Es ist Sommer in Odessa und dessen Leichtigkeit und die Schönheit der Stadt lassen Olga die Familienhölle an manchen Tagen vergessen. Doch dann ändert sich das Leben von Olga. David, der alte Freund von Opa, besucht ihn zu dessen 75. Geburtstag. Sehr lange haben sich die beiden Männer nicht mehr gesehen, denn David ist vor Jahren nach New York ausgewandert. Opas Laune bessert sich, der Alltag wird in der Wohnung für kurze Zeit erträglich. Im Gegensatz dazu nehmen die Probleme auf der Straße immer weiter zu. Ein Riss geht durch die Bevölkerung der Ukraine. Die einen wollen in die EU und sind pro westlich, die anderen halten an der Verbindung zu Russland fest. Es gibt gewalttätige Demonstrationen und Streitereien auf der Straße.

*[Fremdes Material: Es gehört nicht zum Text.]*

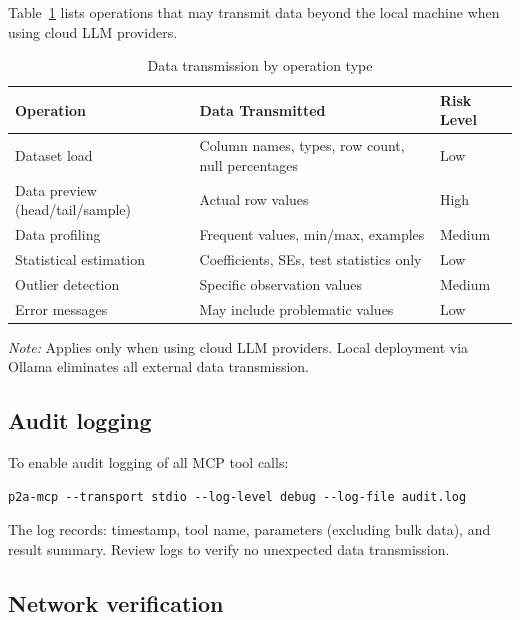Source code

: Table~\ref{tab:data-transmission} lists operations that may transmit data
beyond the local machine when using cloud LLM providers.

\begin{table}[htbp]
\centering
\begin{threeparttable}
\caption{Data transmission by operation type}
\label{tab:data-transmission}
\small
\begin{tabular}{lp{6cm}l}
\toprule
Operation & Data Transmitted & Risk Level \\
\midrule
Dataset load & Column names, types, row count, null percentages & Low \\
Data preview (head/tail/sample) & Actual row values & High \\
Data profiling & Frequent values, min/max, examples & Medium \\
Statistical estimation & Coefficients, SEs, test statistics only & Low \\
Outlier detection & Specific observation values & Medium \\
Error messages & May include problematic values & Low \\
\bottomrule
\end{tabular}
\begin{tablenotes}[flushleft]
\item \emph{Note:} Applies only when using cloud LLM providers. Local
deployment via Ollama eliminates all external data transmission.
\end{tablenotes}
\end{threeparttable}
\end{table}

\subsection{Audit logging}

To enable audit logging of all MCP tool calls:

\begin{verbatim}
p2a-mcp --transport stdio --log-level debug --log-file audit.log
\end{verbatim}

\noindent The log records: timestamp, tool name, parameters (excluding bulk
data), and result summary. Review logs to verify no unexpected data transmission.

\subsection{Network verification}

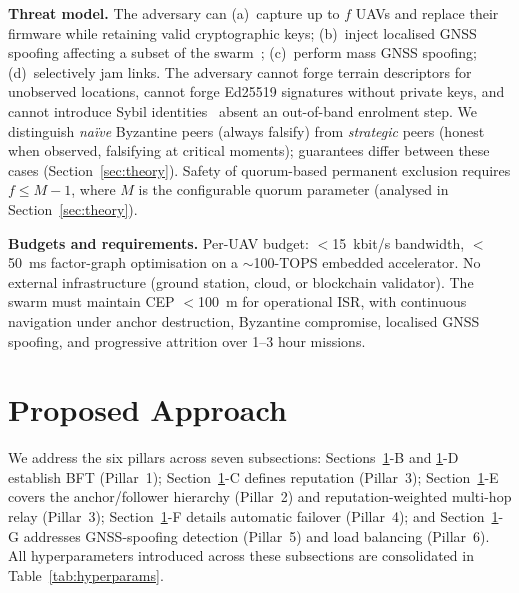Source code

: \documentclass[journal,10pt,twocolumn]{IEEEtran}
\begin{document}
\textbf{Threat model.} The adversary can (a)~capture up to $f$ UAVs and replace their firmware while retaining valid cryptographic keys; (b)~inject localised GNSS spoofing affecting a subset of the swarm~\cite{tippenhauer2011gps}; (c)~perform mass GNSS spoofing; (d)~selectively jam links. The adversary cannot forge terrain descriptors for unobserved locations, cannot forge Ed25519 signatures without private keys, and cannot introduce Sybil identities~\cite{douceur2002sybil} absent an out-of-band enrolment step. We distinguish \emph{na\"ive} Byzantine peers (always falsify) from \emph{strategic} peers (honest when observed, falsifying at critical moments); guarantees differ between these cases (Section~\ref{sec:theory}). Safety of quorum-based permanent exclusion requires $f \leq M-1$, where $M$ is the configurable quorum parameter (analysed in Section~\ref{sec:theory}).

\textbf{Budgets and requirements.} Per-UAV budget: $<$15~kbit/s bandwidth, $<$50~ms factor-graph optimisation on a $\sim$100-TOPS embedded accelerator. No external infrastructure (ground station, cloud, or blockchain validator). The swarm must maintain CEP $<$100~m for operational ISR, with continuous navigation under anchor destruction, Byzantine compromise, localised GNSS spoofing, and progressive attrition over 1--3 hour missions.

\section{Proposed Approach}
\label{sec:approach}

We address the six pillars across seven subsections: Sections~\ref{sec:approach}-B and \ref{sec:approach}-D establish BFT (Pillar~1); Section~\ref{sec:approach}-C defines reputation (Pillar~3); Section~\ref{sec:approach}-E covers the anchor/follower hierarchy (Pillar~2) and reputation-weighted multi-hop relay (Pillar~3); Section~\ref{sec:approach}-F details automatic failover (Pillar~4); and Section~\ref{sec:approach}-G addresses GNSS-spoofing detection (Pillar~5) and load balancing (Pillar~6). All hyperparameters introduced across these subsections are consolidated in Table~\ref{tab:hyperparams}.
\end{document}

Die Politik, aber auch die plötzlich abnehmende Zuneigung zwischen Opa und David machen das Leben in der Wohnung wieder unerträglich. Langsam zerfällt die Familie, denn David hat noch einen anderen Grund für den Besuch in Odessa und dieses Geheimnis lässt Olga schließlich einen neuen Lebensweg einschlagen.

Als ich das Buch gelesen habe, musste ich als Außenstehende bei den Tyranneien des Opas häufig schmunzeln. Mich erinnerten einige Szenen an Opa Hoppenstedt von Loriot. Dann besuchte ich letzte Woche eine Lesung der Autorin. Irina Kilimnik kommt aus Odessa, lebt aber seit dem 15. Lebensjahr in Berlin. Sie studierte hier Medizin bis zum 2. Staatsexamen und hörte dann auf. Die Texte aus dem Roman las sie recht emotionslos vor, manchmal hatte ich den Eindruck, dass sie immer unter den Erinnerungen an ihrem Großvater litt. Fast schämte ich mich für mein Lächeln.
Die politische Seite des Romans ist mit den heutigen Kenntnissen und Ereignissen bedrückend. Er erzählt eine Geschichte, die so heute nicht mehr passieren kann.
Ein gutes Buch.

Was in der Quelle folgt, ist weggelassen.